Lúcifer não aceitou. Segundo ele, nenhum envolvido direta ou indiretamente com o Arianismo deveria ser perdoado. Aparentemente, ele pregava um expurgo não criterioso, o que teria aborrecido Santo Atanásio. Em resposta, Lúcifer atacou Atanásio e todos os que ele antes admirava. Eles não estariam respondendo com a força que ele via necessária.

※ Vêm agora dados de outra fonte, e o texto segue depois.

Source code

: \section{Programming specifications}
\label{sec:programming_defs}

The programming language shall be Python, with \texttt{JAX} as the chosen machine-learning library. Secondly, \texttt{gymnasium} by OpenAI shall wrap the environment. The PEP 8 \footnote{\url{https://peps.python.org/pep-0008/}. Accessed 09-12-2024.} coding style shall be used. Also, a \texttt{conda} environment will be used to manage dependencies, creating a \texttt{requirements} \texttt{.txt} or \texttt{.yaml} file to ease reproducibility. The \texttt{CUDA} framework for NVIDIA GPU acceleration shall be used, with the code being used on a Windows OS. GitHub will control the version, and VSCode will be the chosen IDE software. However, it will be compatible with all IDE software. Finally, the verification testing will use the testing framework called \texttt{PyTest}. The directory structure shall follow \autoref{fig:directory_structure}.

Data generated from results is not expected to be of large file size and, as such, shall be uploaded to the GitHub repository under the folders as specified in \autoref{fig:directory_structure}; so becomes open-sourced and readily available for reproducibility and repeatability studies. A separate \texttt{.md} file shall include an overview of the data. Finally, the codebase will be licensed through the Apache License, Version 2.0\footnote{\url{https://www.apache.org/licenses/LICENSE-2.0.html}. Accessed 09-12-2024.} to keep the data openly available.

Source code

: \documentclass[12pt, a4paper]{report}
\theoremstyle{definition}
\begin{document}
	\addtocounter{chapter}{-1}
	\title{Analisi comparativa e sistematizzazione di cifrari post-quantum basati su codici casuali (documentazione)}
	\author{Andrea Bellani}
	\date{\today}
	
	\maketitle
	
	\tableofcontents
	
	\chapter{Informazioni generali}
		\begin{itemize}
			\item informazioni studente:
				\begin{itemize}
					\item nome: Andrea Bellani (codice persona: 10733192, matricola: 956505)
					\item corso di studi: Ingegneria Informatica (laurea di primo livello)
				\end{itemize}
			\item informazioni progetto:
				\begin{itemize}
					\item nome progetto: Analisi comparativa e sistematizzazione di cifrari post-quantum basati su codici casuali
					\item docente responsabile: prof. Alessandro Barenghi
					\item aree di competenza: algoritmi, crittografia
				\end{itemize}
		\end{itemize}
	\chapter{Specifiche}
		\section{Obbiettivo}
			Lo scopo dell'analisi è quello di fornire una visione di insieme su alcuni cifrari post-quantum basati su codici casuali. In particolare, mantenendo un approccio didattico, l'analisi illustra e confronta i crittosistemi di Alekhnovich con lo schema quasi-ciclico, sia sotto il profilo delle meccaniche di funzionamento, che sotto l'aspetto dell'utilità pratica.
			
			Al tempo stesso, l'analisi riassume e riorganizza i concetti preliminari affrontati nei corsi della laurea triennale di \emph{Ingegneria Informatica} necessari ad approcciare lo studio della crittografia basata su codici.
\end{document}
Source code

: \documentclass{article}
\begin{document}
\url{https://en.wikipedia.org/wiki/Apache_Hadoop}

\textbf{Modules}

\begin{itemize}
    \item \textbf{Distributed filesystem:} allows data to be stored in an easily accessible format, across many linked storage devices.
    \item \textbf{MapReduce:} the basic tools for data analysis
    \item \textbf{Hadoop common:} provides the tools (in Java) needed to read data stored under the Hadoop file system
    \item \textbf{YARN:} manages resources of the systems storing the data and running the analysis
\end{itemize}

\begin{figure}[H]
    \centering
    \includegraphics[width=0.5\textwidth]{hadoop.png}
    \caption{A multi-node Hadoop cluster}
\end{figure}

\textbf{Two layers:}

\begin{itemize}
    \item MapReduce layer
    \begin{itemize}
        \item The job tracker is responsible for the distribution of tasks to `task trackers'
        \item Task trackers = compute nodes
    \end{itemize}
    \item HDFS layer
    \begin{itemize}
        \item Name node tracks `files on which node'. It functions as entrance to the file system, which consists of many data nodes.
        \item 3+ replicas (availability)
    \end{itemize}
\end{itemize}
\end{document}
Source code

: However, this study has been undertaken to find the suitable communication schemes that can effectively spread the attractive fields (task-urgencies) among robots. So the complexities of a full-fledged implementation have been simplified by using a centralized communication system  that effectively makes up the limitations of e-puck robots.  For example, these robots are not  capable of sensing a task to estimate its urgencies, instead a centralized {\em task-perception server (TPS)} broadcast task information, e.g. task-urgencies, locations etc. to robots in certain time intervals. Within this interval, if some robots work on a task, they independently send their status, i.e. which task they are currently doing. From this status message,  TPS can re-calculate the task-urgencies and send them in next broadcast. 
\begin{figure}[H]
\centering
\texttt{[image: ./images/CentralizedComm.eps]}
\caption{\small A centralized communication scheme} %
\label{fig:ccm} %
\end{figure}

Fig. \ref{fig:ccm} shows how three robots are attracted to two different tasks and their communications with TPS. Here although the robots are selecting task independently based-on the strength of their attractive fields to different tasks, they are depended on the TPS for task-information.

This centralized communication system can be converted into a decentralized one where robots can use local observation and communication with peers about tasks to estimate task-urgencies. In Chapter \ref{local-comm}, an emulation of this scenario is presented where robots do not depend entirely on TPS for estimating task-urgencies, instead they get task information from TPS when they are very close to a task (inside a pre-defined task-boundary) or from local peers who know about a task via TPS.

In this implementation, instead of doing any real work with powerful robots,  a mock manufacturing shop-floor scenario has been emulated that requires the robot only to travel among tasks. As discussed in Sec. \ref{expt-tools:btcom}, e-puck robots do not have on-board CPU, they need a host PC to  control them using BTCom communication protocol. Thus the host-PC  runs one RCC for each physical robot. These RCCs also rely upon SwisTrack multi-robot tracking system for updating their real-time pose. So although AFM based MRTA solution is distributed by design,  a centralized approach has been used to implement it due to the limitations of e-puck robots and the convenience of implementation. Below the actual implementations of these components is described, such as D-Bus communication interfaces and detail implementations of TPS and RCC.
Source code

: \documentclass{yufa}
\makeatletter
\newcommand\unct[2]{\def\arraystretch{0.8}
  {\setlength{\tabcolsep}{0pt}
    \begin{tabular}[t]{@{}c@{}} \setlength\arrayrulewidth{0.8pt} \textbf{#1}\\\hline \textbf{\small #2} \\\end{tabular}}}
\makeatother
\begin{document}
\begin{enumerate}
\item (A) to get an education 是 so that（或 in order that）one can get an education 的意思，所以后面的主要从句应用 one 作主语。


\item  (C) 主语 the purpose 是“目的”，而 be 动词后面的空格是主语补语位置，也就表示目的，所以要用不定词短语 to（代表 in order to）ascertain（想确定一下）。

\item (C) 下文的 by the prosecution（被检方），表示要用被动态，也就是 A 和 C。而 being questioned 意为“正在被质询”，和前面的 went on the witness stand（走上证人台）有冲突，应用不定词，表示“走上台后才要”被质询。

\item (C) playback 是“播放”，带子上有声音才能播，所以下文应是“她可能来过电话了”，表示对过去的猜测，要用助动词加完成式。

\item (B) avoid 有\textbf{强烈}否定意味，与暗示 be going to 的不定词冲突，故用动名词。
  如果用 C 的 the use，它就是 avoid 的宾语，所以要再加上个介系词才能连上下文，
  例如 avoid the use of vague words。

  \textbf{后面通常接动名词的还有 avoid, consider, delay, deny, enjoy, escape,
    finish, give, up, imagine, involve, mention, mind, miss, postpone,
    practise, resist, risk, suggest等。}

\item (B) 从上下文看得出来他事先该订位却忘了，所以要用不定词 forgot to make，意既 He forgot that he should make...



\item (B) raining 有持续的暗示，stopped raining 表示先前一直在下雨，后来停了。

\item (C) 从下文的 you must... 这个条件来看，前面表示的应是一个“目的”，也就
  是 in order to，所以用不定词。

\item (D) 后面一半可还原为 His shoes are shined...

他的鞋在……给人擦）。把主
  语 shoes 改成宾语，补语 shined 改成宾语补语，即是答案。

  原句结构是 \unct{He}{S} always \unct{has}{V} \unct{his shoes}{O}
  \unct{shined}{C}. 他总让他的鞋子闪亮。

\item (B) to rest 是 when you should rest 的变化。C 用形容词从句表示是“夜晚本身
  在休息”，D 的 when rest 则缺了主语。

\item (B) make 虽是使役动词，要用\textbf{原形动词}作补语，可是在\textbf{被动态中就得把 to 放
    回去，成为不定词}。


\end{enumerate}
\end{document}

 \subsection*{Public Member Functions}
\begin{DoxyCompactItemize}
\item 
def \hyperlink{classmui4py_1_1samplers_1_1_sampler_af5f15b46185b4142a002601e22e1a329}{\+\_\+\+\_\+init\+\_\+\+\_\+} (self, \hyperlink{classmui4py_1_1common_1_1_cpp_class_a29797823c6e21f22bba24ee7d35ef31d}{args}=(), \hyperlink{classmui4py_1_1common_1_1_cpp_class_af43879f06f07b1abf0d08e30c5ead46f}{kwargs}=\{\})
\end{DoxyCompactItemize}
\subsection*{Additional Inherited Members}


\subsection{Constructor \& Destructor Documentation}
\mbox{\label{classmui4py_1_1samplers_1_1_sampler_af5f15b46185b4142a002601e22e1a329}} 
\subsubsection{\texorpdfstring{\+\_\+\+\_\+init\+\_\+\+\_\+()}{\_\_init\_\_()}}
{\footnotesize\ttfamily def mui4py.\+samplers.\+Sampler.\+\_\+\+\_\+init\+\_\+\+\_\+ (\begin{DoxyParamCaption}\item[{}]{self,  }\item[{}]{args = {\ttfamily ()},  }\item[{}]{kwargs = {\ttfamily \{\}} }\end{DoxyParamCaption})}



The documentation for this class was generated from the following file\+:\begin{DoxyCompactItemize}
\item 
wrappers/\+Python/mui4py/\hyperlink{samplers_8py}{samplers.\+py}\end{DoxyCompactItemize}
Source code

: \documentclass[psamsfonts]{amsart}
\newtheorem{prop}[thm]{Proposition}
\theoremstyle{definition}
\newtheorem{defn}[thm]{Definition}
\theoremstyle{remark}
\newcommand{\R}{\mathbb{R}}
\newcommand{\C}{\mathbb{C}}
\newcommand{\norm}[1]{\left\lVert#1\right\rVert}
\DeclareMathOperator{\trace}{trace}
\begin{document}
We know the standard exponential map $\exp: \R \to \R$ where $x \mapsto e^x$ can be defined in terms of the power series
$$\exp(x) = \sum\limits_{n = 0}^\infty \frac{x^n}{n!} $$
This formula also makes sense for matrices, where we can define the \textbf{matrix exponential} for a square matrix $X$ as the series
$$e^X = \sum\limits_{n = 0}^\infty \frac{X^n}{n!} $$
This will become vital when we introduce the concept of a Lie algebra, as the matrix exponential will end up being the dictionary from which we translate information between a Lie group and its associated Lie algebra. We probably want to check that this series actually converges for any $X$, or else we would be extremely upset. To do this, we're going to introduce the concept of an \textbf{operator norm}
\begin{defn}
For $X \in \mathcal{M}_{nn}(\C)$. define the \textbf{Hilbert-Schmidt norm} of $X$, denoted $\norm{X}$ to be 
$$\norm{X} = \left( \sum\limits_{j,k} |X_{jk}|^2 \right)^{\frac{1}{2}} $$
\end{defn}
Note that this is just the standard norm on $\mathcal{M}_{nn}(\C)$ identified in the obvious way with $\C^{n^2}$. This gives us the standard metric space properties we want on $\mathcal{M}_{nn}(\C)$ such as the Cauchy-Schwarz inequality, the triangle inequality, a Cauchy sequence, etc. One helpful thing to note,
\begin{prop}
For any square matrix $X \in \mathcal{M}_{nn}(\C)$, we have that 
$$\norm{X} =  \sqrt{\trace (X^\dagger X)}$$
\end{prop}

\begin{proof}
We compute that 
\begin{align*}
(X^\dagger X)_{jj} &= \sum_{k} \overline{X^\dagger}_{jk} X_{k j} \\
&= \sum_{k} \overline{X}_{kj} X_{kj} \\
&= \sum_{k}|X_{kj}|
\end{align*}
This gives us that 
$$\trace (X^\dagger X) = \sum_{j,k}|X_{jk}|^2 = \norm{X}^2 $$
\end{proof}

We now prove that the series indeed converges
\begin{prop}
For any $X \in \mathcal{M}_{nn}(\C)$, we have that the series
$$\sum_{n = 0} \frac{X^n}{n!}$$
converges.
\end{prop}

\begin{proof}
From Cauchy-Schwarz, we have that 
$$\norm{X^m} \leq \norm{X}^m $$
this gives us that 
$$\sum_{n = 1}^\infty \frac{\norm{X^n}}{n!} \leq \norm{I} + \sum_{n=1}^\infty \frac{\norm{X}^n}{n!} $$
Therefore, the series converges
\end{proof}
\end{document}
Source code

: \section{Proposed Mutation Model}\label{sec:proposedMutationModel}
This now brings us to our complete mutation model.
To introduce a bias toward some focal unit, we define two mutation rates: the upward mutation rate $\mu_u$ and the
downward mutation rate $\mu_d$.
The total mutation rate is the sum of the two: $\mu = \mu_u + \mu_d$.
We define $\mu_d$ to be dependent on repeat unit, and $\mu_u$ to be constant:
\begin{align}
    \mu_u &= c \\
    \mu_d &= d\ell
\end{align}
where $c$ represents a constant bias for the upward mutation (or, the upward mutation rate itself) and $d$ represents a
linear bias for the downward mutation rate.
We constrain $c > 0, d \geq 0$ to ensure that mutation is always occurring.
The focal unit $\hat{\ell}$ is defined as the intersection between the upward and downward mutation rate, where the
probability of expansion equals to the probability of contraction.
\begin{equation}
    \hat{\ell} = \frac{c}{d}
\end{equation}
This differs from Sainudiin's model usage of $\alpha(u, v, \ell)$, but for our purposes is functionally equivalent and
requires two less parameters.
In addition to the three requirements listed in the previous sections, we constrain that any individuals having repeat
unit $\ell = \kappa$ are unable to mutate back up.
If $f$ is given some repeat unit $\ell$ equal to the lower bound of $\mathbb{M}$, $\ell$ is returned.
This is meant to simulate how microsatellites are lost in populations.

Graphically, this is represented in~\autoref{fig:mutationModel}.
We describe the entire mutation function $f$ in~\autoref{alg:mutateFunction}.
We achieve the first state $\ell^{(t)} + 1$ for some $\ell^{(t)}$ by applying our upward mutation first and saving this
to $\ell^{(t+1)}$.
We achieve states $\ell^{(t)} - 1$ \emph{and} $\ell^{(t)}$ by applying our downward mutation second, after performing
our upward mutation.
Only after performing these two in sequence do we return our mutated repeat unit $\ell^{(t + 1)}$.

São Jerônimo escreveu a sua obra ‘Altercatio Luciferiani et orthodoxi’, ‘Disputa contra os Luciferianos sobre a Ortodoxia’ (também chamdo de ‘Diálogo Contra Luciferianos’, nome aqui usado) para responder às afirmações dos seguidores de Lúcifer. Começando a sua obra com um diálogo e depois respondendo a pontos específicos (um formato baseado na antiga retórica grega e que, adaptado para a pregação cristã, teria enorme influência nas ‘quaestiones disputatae’ da Escolástica medieval). Outro aspecto um tanto ignorado da obra de São Jerônimo não é apenas a influência da grande retórica grega e de autores romanos, mas a sua admiração óbvia pelo gênero da sátira. Tal aspecto deveria sempre ser assumido quando se lê São Jerônimo, especialmente as partes em que ele parece menos tolerante. Como isso não vem ao caso agora, mais sobre isso em um artigo futuro.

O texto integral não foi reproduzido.